The Human Mind and Visual Cues

Many functions of the human body, mind, and senses were developed during pragmatic, pre-historic times when primitive human societies needed to find ways to survive. Being natural predators, human beings have a strong visual component, and we can see many colors and see in fine detail. In pre agricultural times, people (mainly women) often foraged for wild berries, fruits, roots, and more, and it was critical to tell apart edible food vs something poisonous or harmful. That, and people had to be on the lookout for predators or anything else unusual in the environment.

Today, no one is regularly picking berries or watching out for predators, but the human mind and body remember that lifestyle, and that natural affinity can be used to our advantage in the modern world. For one thing, the human mind likes patterns and color, and tests have confirmed this. Back in 2002, for example, researchers asked test volunteers to perform pattern recognition tests. Those tests were done in both black and white and in color, and subjects performed 10% better when color was involved. Similarly, studies find that color increases brand recognition by nearly 80%, and some color combinations are easily associated with certain industries or ideas. Fast food restaurants and brands, for example, often use white, yellow, and red, sometimes with light blue as well.
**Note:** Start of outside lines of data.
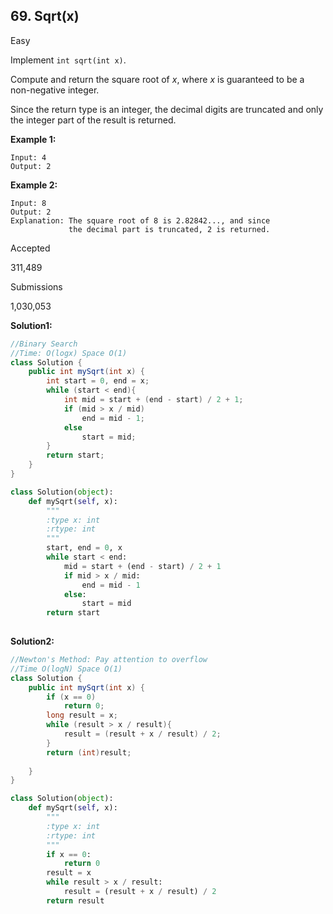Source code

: ## 69. Sqrt(x)

Easy

Implement `int sqrt(int x)`.

Compute and return the square root of *x*, where *x* is guaranteed to be a non-negative integer.

Since the return type is an integer, the decimal digits are truncated and only the integer part of the result is returned.

**Example 1:**

```
Input: 4
Output: 2
```

**Example 2:**

```
Input: 8
Output: 2
Explanation: The square root of 8 is 2.82842..., and since 
             the decimal part is truncated, 2 is returned.
```

Accepted

311,489

Submissions

1,030,053

**Solution1:**

```java
//Binary Search
//Time: O(logx) Space O(1)
class Solution {
    public int mySqrt(int x) {
        int start = 0, end = x;
        while (start < end){
            int mid = start + (end - start) / 2 + 1;
            if (mid > x / mid)
                end = mid - 1;
            else
                start = mid;
        }
        return start;
    }
}
```

```python
class Solution(object):
    def mySqrt(self, x):
        """
        :type x: int
        :rtype: int
        """
        start, end = 0, x
        while start < end:
            mid = start + (end - start) / 2 + 1
            if mid > x / mid:
                end = mid - 1
            else:
                start = mid
        return start
        
```

**Solution2:**

```java
//Newton's Method: Pay attention to overflow
//Time O(logN) Space O(1)
class Solution {
    public int mySqrt(int x) {
        if (x == 0)
            return 0;
        long result = x;
        while (result > x / result){
            result = (result + x / result) / 2;
        }
        return (int)result;
        
    }
}
```

```python
class Solution(object):
    def mySqrt(self, x):
        """
        :type x: int
        :rtype: int
        """
        if x == 0:
            return 0
        result = x
        while result > x / result:
            result = (result + x / result) / 2
        return result
        
```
Finally, the human mind is a rational one that’s always looking for patterns and familiarity, such a the tendency to find a human face in nearly anything (eyes, nose, mouth) and patterns on both natural and man-made objects and remember those patterns.

Patterns and Colors for Packages

All of this natural affinity for color and pattern can be put to good use in a store’s stock room or at a warehouse, and there’s plenty of items to go through and organize with colored adhesive dots and labels. On a typical day, UPS will handle a staggering 15.8 million packages, and around the world, some 65 billion parcels were shipped in 2016. All of those items might easily get mixed up and sorted wrongly unless some visual cues are used, so warehouse and dock workers at stores may use some colored adhesive dots and stickers or label tape on items based on their type, weight, date of arrival, price, or any other factor needed. This allows other staff members to easily sort all of these items by the necessary categories, and just as easily retrieve whatever they need. A bookstore employee who needs to get some books for the science fiction/fantasy section, for example, can get all the color coded boxes of books for that genre. Maybe all the boxes with sci fi/fantasy books have red label stickers, while self-help books have yellow and romances have light blue.